- _Activity_
All lines with the word "article" must be pulled from the entries below.

- _Records for the exercise_
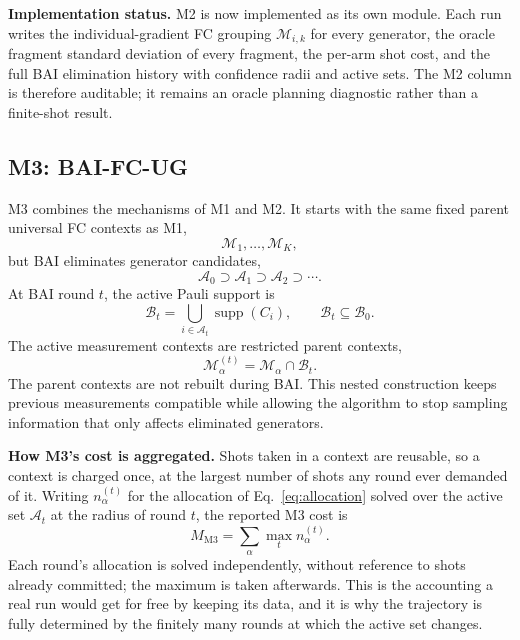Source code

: \documentclass[10pt]{article}
\newcommand{\supp}{\operatorname{supp}}
\begin{document}
\textbf{Implementation status.} M2 is now implemented as its own module. Each run writes the individual-gradient FC grouping $\mathcal M_{i,k}$ for every generator, the oracle fragment standard deviation of every fragment, the per-arm shot cost, and the full BAI elimination history with confidence radii and active sets. The M2 column is therefore auditable; it remains an oracle planning diagnostic rather than a finite-shot result.

\subsection{M3: BAI-FC-UG}

M3 combines the mechanisms of M1 and M2. It starts with the same fixed parent universal FC contexts as M1,
\begin{equation}
  \mathcal M_1,\ldots,\mathcal M_K,
\end{equation}
but BAI eliminates generator candidates,
\begin{equation}
  \mathcal A_0 \supset \mathcal A_1 \supset \mathcal A_2 \supset \cdots .
\end{equation}
At BAI round $t$, the active Pauli support is
\begin{equation}
  \mathcal B_t=\bigcup_{i\in\mathcal A_t}\supp(C_i),
  \qquad
  \mathcal B_t\subseteq\mathcal B_0 .
\end{equation}
The active measurement contexts are restricted parent contexts,
\begin{equation}
  \mathcal M_\alpha^{(t)}=\mathcal M_\alpha\cap\mathcal B_t .
\end{equation}
The parent contexts are not rebuilt during BAI. This nested construction keeps previous measurements compatible while allowing the algorithm to stop sampling information that only affects eliminated generators.

\textbf{How M3's cost is aggregated.} Shots taken in a context are reusable, so a context is charged once, at the largest number of shots any round ever demanded of it. Writing $n_\alpha^{(t)}$ for the allocation of Eq.~\eqref{eq:allocation} solved over the active set $\mathcal A_t$ at the radius of round $t$, the reported M3 cost is
\begin{equation}
  M_{\mathrm{M3}}=\sum_{\alpha}\max_{t} n_\alpha^{(t)} .
  \label{eq:m3-aggregate}
\end{equation}
Each round's allocation is solved independently, without reference to shots already committed; the maximum is taken afterwards. This is the accounting a real run would get for free by keeping its data, and it is why the trajectory is fully determined by the finitely many rounds at which the active set changes.
\end{document}
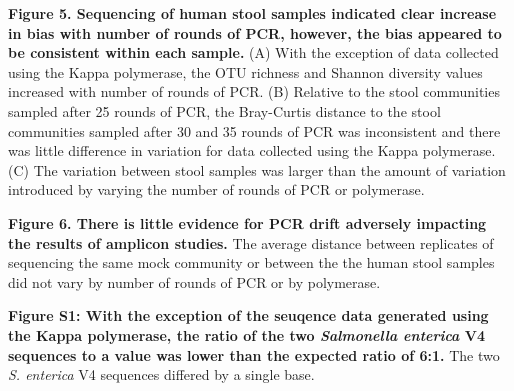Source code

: \documentclass[11pt,]{article}
\begin{document}
\textbf{Figure 5. Sequencing of human stool samples indicated clear
increase in bias with number of rounds of PCR, however, the bias
appeared to be consistent within each sample.} (A) With the exception of
data collected using the Kappa polymerase, the OTU richness and Shannon
diversity values increased with number of rounds of PCR. (B) Relative to
the stool communities sampled after 25 rounds of PCR, the Bray-Curtis
distance to the stool communities sampled after 30 and 35 rounds of PCR
was inconsistent and there was little difference in variation for data
collected using the Kappa polymerase. (C) The variation between stool
samples was larger than the amount of variation introduced by varying
the number of rounds of PCR or polymerase.

\textbf{Figure 6. There is little evidence for PCR drift adversely
impacting the results of amplicon studies.} The average distance between
replicates of sequencing the same mock community or between the the
human stool samples did not vary by number of rounds of PCR or by
polymerase.

\textbf{Figure S1: With the exception of the seuqence data generated
using the Kappa polymerase, the ratio of the two \emph{Salmonella
enterica} V4 sequences to a value was lower than the expected ratio of
6:1.} The two \emph{S. enterica} V4 sequences differed by a single base.
\end{document}

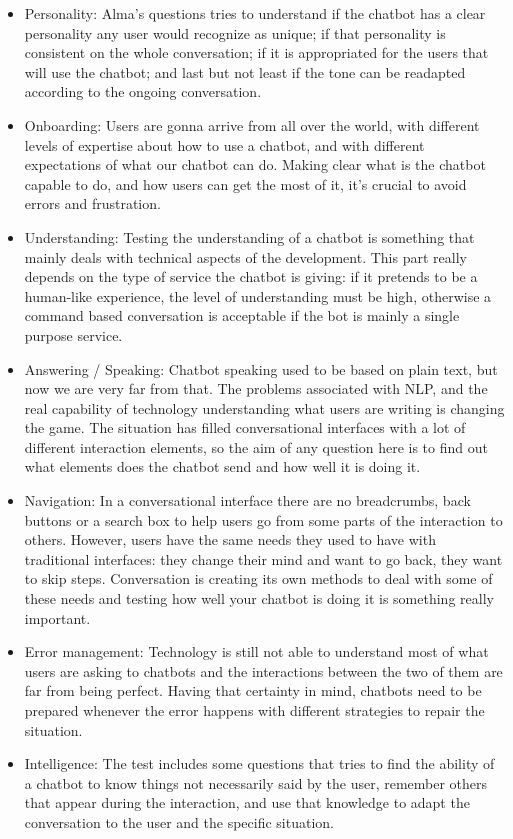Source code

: \documentclass[b5paper,10pt,twoside,cucitura]{toptesi}
\begin{document}
\begin{itemize}
    \item Personality: Alma's questions tries to understand if the chatbot has a clear personality any user would recognize as unique; if that personality is consistent on the whole conversation; if it is appropriated for the users that will use the chatbot; and last but not least if the tone can be readapted according to the ongoing conversation.
    
    \item Onboarding: Users are gonna arrive from all over the world, with different levels of expertise about how to use a chatbot, and with different expectations of what our chatbot can do. Making clear what is the chatbot capable to do, and how users can get the most of it, it’s crucial to avoid errors and frustration.
	
	\item Understanding: Testing the understanding of a chatbot is something that mainly deals with technical aspects of the development. This part really depends on the type of service the chatbot is giving: if it pretends to be a human-like experience, the level of understanding must be high, otherwise a command based conversation is acceptable if the bot is mainly a single purpose service.
	
	\item Answering / Speaking: Chatbot speaking used to be based on plain text, but now we are very far from that. The problems associated with NLP, and the real capability of technology understanding what users are writing is changing the game. The situation has filled conversational interfaces with a lot of different interaction elements, so the aim of any question here is to find out what elements does the chatbot send and how well it is doing it. 
	
	\item Navigation: In a conversational interface there are no breadcrumbs, back buttons or a search box to help users go from some parts of the interaction to others. However, users have the same needs they used to have with traditional interfaces: they change their mind and want to go back, they want to skip steps. Conversation is creating its own methods to deal with some of these needs and testing how well your chatbot is doing it is something really important.
	
	\item Error management: Technology is still not able to understand most of what users are asking to chatbots and the interactions between the two of them are far from being perfect. Having that certainty in mind, chatbots need to be prepared whenever the error happens with different strategies to repair the situation.
	
	\item Intelligence: The test includes some questions that tries to find the ability of a chatbot to know things not necessarily said by the user, remember others that appear during the interaction, and use that knowledge to adapt the conversation to the user and the specific situation.
\end{itemize}
\pagebreak
\end{document}
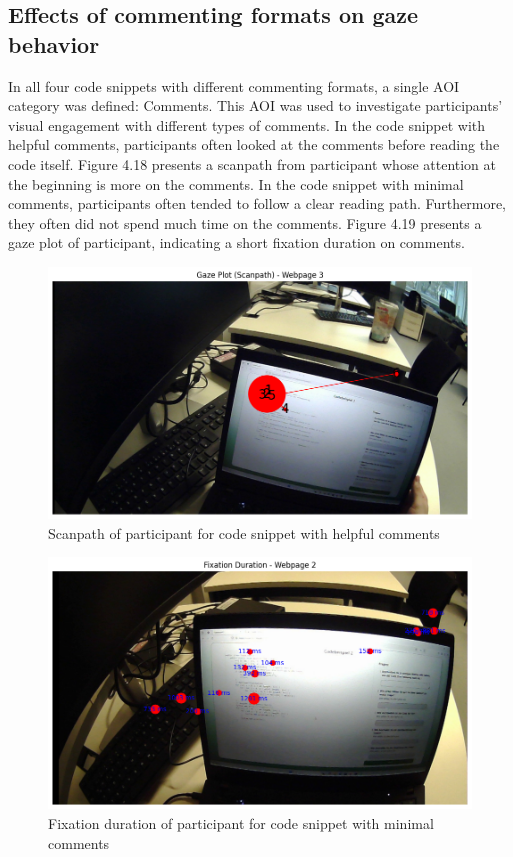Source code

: \subsection{Effects of commenting formats on gaze behavior}

In all four code snippets with different commenting formats, a single AOI category was defined: Comments. This AOI was used to investigate participants’ visual engagement with different types of comments. In the code snippet with helpful comments, participants often looked at the comments before reading the code itself.  Figure 4.18 presents a scanpath from participant whose attention at the beginning is more on the comments. In the code snippet with minimal comments, participants often tended to follow a clear reading path.  Furthermore, they often did not spend much time on the comments. Figure 4.19  presents a gaze plot of participant, indicating a short fixation duration on comments. 

\begin{figure} [H]
  \centering
  \includegraphics[scale=0.6]{figures/h-com.png}
  \caption{Scanpath of participant for code snippet with helpful comments }
  \label{fig:AnhangsChor}
\end{figure}

\begin{figure} [H]
  \centering
  \includegraphics[scale=0.6]{figures/min-com.png}
  \caption{Fixation duration of participant for code snippet with minimal comments}
  \label{fig:AnhangsChor}
\end{figure}

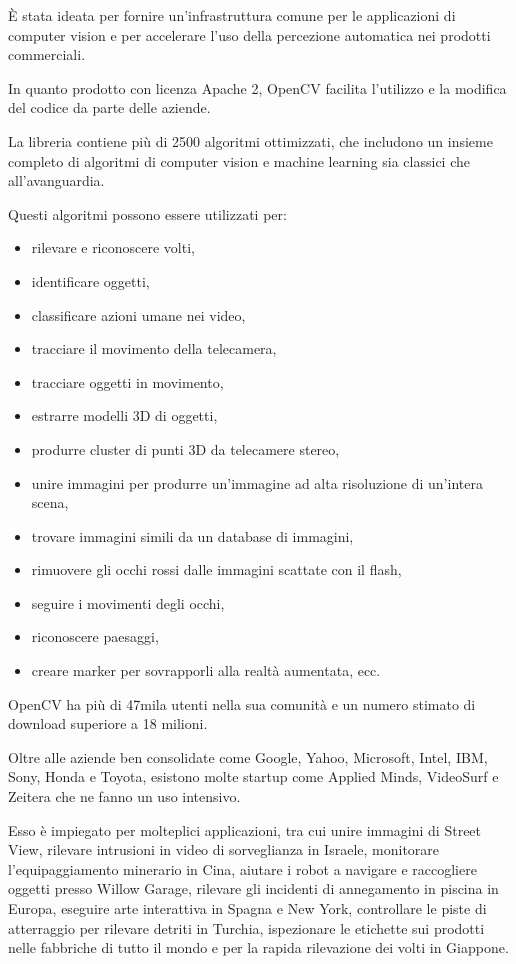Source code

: È stata ideata per fornire un'infrastruttura comune per le applicazioni di computer vision e per accelerare l'uso della percezione automatica nei prodotti commerciali. 

In quanto prodotto con licenza Apache 2, OpenCV facilita l'utilizzo e la modifica del codice da parte delle aziende.

La libreria contiene più di 2500 algoritmi ottimizzati, che includono un insieme completo di algoritmi di computer vision e machine learning sia classici che all'avanguardia. 

Questi algoritmi possono essere utilizzati per:
\begin{itemize}
  \item rilevare e riconoscere volti, 
  \item identificare oggetti, 
  \item classificare azioni umane nei video, 
  \item tracciare il movimento della telecamera, 
  \item tracciare oggetti in movimento, 
  \item estrarre modelli 3D di oggetti, 
  \item produrre cluster di punti 3D da telecamere stereo, 
  \item unire immagini per produrre un'immagine ad alta risoluzione di un'intera scena, 
  \item trovare immagini simili da un database di immagini, 
  \item rimuovere gli occhi rossi dalle immagini scattate con il flash, 
  \item seguire i movimenti degli occhi, 
  \item riconoscere paesaggi,
  \item creare marker per sovrapporli alla realtà aumentata, ecc. 
\end{itemize}

OpenCV ha più di 47mila utenti nella sua comunità e un numero stimato di download superiore a 18 milioni.

Oltre alle aziende ben consolidate come Google, Yahoo, Microsoft, Intel, IBM, Sony, Honda e Toyota, esistono molte startup come Applied Minds, VideoSurf e Zeitera che ne fanno un uso intensivo. 

Esso è impiegato per molteplici applicazioni, tra cui unire immagini di Street View, rilevare intrusioni in video di sorveglianza in Israele, monitorare l'equipaggiamento minerario in Cina, aiutare i robot a navigare e raccogliere oggetti presso Willow Garage, rilevare gli incidenti di annegamento in piscina in Europa, eseguire arte interattiva in Spagna e New York, controllare le piste di atterraggio per rilevare detriti in Turchia, ispezionare le etichette sui prodotti nelle fabbriche di tutto il mondo e per la rapida rilevazione dei volti in Giappone.

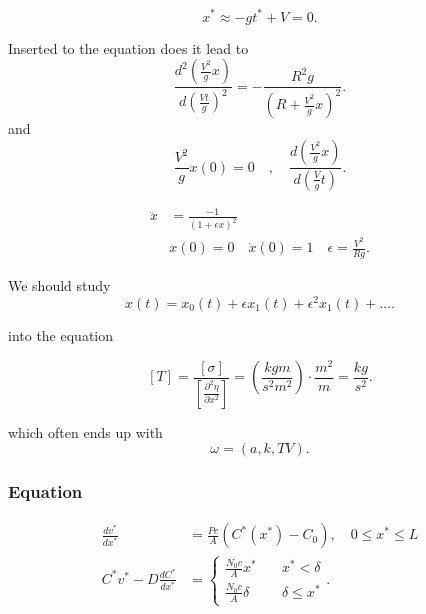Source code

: \documentclass{article}
\theoremstyle{remark}
\begin{document}
\begin{equation*}
  x^{*} \approx -g t^{*} + V = 0
.\end{equation*}


Inserted to the equation does it lead to 
\begin{equation*}
  \frac{d ^2 \left( \frac{V^2}{g}x \right)}{d \left( \frac{Vt}{g} \right)^2}  = - \frac{R^2g}{\left( R + \frac{V^2}{g}x \right)^2}
.\end{equation*}
and
\begin{equation*}
  \frac{V^2}{g}x\left( 0 \right) = 0 \quad  , \quad  \frac{d \left( \frac{V^2}{g}x \right)}{d \left( \frac{V}{g}t \right)}   
.\end{equation*}

\begin{align*}
  \ddot{x} &= \frac{-1}{\left( 1 + \epsilon x \right)^2} \\
   & x\left( 0 \right) = 0   \quad  \dot{x}\left( 0 \right) = 1  \quad  \epsilon = \frac{V^2}{Rg} 
.\end{align*}



We should study 
\begin{equation*}
  x\left( t \right) = x_{0}\left( t \right) + \epsilon x_{1}\left( t \right) + \epsilon ^{2} x_{1}\left( t \right) + \ldots
.\end{equation*}

into the equation


\begin{equation*}
  \left[ T \right] = \frac{\left[ \sigma \right]}{ \left[ \frac{\partial ^2 \eta}{\partial x^2}  \right]} = \left( \frac{kgm}{s^2 m ^2} \right)  \cdot  \frac{m^2}{m} = \frac{kg}{s^2}
.\end{equation*}

which often ends up with 
\begin{equation*}
  \omega  = \left( a, k ,T V \right)
.\end{equation*}

\subsubsection{Equation}%
\label{ssub:equation}

\begin{align}
  \label{eq:label}
  \frac{d v^{*}}{d x^{*}} &= \frac{Pc}{A} \left( C^{*}\left( x^{*} \right) - C_0 \right) , \quad  0 \le x^{*} \le L   \\
  C^{*} v^{*} - D \frac{d C^{*}}{d x^{*}}  &=  \begin{cases}
    \frac{N_0 c}{A} x^{*}  &  \quad  x^{*} < \delta \\
    \frac{N_0 c}{A}  \delta  & \quad  \delta \le x^{*} 
  \end{cases} 
.\end{align}
\end{document}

- _Response to the exercise_
: \documentclass[10pt]{article}
: \documentclass[11pt,]{article}
: \documentclass{article}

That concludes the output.